Activity: Beginning at the top of the entries below, retype each line exactly until the line containing "more correct, but" has been written out; include no pictures and no later lines.

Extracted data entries

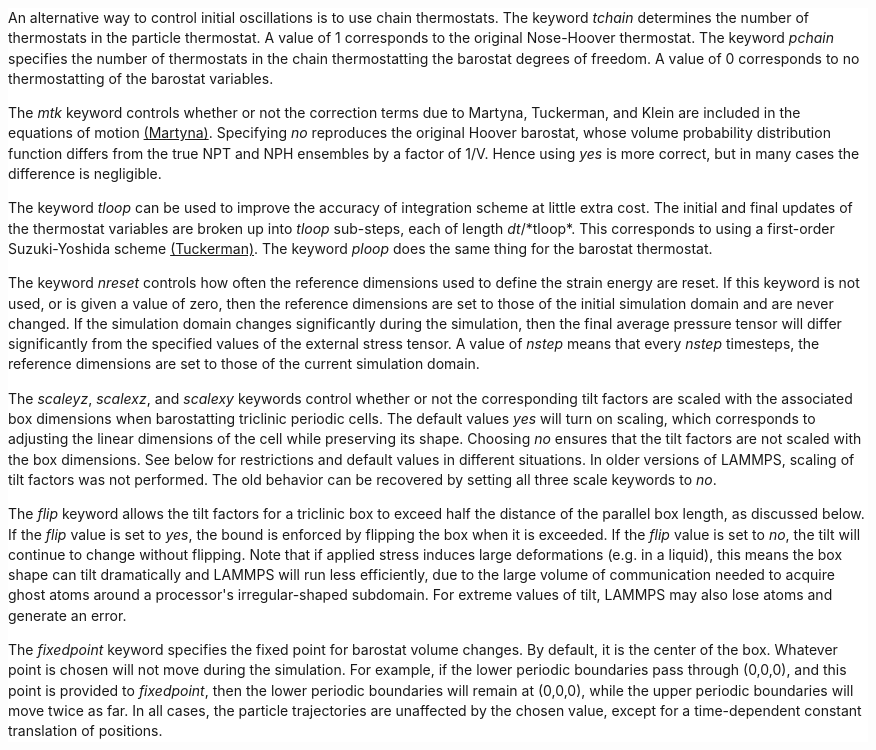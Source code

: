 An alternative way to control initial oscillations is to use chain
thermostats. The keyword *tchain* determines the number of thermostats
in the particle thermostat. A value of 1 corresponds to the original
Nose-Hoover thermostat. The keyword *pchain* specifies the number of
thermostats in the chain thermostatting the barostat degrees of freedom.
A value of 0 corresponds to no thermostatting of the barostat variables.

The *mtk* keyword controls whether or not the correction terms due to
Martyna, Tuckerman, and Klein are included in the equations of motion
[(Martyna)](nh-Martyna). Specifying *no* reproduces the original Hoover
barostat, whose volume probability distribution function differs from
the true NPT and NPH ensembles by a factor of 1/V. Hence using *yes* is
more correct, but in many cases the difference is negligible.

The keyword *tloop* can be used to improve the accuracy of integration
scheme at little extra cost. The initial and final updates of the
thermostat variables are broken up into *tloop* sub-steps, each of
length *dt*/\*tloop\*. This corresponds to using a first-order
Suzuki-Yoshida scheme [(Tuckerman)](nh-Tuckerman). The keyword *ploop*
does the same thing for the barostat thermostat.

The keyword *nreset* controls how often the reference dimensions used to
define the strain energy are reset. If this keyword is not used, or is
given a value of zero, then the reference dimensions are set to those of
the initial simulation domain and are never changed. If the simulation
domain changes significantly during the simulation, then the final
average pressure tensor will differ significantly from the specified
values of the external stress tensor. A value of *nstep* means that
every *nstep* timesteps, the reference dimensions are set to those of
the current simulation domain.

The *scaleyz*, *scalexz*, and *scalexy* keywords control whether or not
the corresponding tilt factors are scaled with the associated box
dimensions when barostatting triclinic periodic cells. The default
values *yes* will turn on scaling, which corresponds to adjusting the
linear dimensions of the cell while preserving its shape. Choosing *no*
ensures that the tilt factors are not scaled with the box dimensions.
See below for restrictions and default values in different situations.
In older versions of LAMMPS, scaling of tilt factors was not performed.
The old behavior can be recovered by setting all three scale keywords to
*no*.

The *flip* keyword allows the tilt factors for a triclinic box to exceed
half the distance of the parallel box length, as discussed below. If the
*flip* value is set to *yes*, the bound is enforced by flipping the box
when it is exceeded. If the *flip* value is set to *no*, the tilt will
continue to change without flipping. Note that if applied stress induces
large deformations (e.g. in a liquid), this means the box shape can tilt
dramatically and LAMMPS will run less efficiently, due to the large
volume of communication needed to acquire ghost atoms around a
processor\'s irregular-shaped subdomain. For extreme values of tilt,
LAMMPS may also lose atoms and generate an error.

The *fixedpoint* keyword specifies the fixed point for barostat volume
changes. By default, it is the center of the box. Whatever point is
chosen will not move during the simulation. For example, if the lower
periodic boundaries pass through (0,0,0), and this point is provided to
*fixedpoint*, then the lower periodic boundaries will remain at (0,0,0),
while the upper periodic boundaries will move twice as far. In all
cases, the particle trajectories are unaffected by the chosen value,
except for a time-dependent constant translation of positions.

Output of the exercise:
Source code

: An alternative way to control initial oscillations is to use chain
thermostats. The keyword *tchain* determines the number of thermostats
in the particle thermostat. A value of 1 corresponds to the original
Nose-Hoover thermostat. The keyword *pchain* specifies the number of
thermostats in the chain thermostatting the barostat degrees of freedom.
A value of 0 corresponds to no thermostatting of the barostat variables.

The *mtk* keyword controls whether or not the correction terms due to
Martyna, Tuckerman, and Klein are included in the equations of motion
[(Martyna)](nh-Martyna). Specifying *no* reproduces the original Hoover
barostat, whose volume probability distribution function differs from
the true NPT and NPH ensembles by a factor of 1/V. Hence using *yes* is
more correct, but in many cases the difference is negligible.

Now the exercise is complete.